Directions: Kindly read the passage carefully and answer the questions given beside.
Exactly one year ago, in May 2019, we in Kolkata were preparing for Cyclone Fani. I was in conversation with Ruskin Bond for an event in Kolkata. He was supposed to fly back to Dehradun the next day, but we cancelled his return ticket in anticipation of the cyclone. I stayed with him and his adopted grandson, Rakesh, in their hotel suite the whole day, bracing for a storm that never came. The weather gods had wreaked havoc on Kolkata. Bond didn’t spare me, though, teasing me relentlessly for being an “overprotective mother hen” who wouldn’t let him go home!
By 5 p.m. on Wednesday, as the wind picked up and the rain pelted down, I began to wish I had stocked up on more candles. Outside, it felt like an evil djinn of ginormous proportions was throwing itself at our homes repeatedly, relentlessly, trying to force its way in to destroy everything we held dear. I spent the next hour running around the flat shutting windows against the wind and rain—it felt like a losing game of tag with the howling monster. You secure the bedroom and it attacks the living room; you shut the pesky bathroom window and fasten it with a travelling lock, and it targets the openings through the blades of the exhaust fan, streaming in water and leaves and debris.
The storm passed four hours after it started. The calm that suddenly descended was unnerving. Power was restored in my flat later that night, and other than some rainwater and filth, I had escaped the worst of it. Over the next two days, we learnt that the cyclone had uprooted over 4,500 trees in Kolkata alone, and felled 2,500 electric poles, snapped phone and internet lines and destroyed old buildings. And the scenes of devastation I witnessed across Kolkata when a colleague and I drove down to our office on Thursday to check for damage broke my heart. We couldn’t get through to many of our loved ones, and worried ourselves sick through Wednesday night, especially for our elderly relatives and those who live alone.

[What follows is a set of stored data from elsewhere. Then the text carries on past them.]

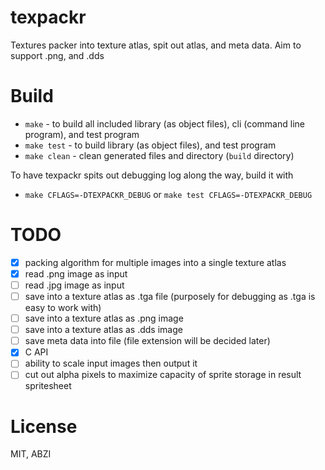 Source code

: # texpackr
Textures packer into texture atlas, spit out atlas, and meta data. Aim to support .png, and .dds

# Build

* `make` - to build all included library (as object files), cli (command line program), and test program
* `make test` - to build library (as object files), and test program
* `make clean` - clean generated files and directory (`build` directory)

To have texpackr spits out debugging log along the way, build it with

* `make CFLAGS=-DTEXPACKR_DEBUG` or `make test CFLAGS=-DTEXPACKR_DEBUG`

# TODO

- [x] packing algorithm for multiple images into a single texture atlas
- [x] read .png image as input
- [ ] read .jpg image as input
- [ ] save into a texture atlas as .tga file (purposely for debugging as .tga is easy to work with)
- [ ] save into a texture atlas as .png image
- [ ] save into a texture atlas as .dds image
- [ ] save meta data into file (file extension will be decided later)
- [x] C API
- [ ] ability to scale input images then output it
- [ ] cut out alpha pixels to maximize capacity of sprite storage in result spritesheet

# License
MIT, ABZI
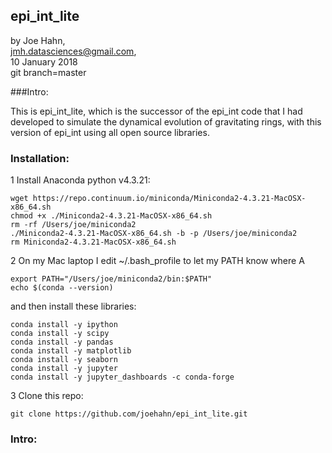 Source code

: ## epi_int_lite

by Joe Hahn,<br />
jmh.datasciences@gmail.com,<br />
10 January 2018<br />
git branch=master

###Intro:

This is epi_int_lite, which is the successor of the epi_int code that I had 
developed to simulate the dynamical evolution of gravitating rings, with this version
of epi_int using all open source libraries.

### Installation:

1 Install Anaconda python v4.3.21:

    wget https://repo.continuum.io/miniconda/Miniconda2-4.3.21-MacOSX-x86_64.sh
    chmod +x ./Miniconda2-4.3.21-MacOSX-x86_64.sh
    rm -rf /Users/joe/miniconda2
    ./Miniconda2-4.3.21-MacOSX-x86_64.sh -b -p /Users/joe/miniconda2
    rm Miniconda2-4.3.21-MacOSX-x86_64.sh

2 On my Mac laptop I edit ~/.bash_profile to let my PATH know where A

    export PATH="/Users/joe/miniconda2/bin:$PATH"
    echo $(conda --version)

and then install these libraries:

    conda install -y ipython
    conda install -y scipy
    conda install -y pandas
    conda install -y matplotlib
    conda install -y seaborn
    conda install -y jupyter
    conda install -y jupyter_dashboards -c conda-forge

3 Clone this repo:

    git clone https://github.com/joehahn/epi_int_lite.git
    
### Intro:


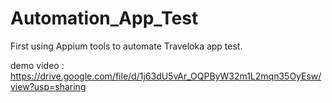 # Automation_App_Test
First using Appium tools to automate Traveloka app test.

demo video : https://drive.google.com/file/d/1j63dU5vAr_OQPByW32m1L2mqn35OyEsw/view?usp=sharing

Across Bengal, 80 people have died in the storm—of them 19 in Kolkata alone. I cannot imagine if those of us who live in secure pucca houses were so rattled, what has become of those far less fortunate. The images flashing across social media give us a sense of just how damaged we are. The coronavirus robbed us of everything and confined us to our homes. We adapted. But the cyclone robbed us of even that last bit of luxury—the luxury of sharing our grief.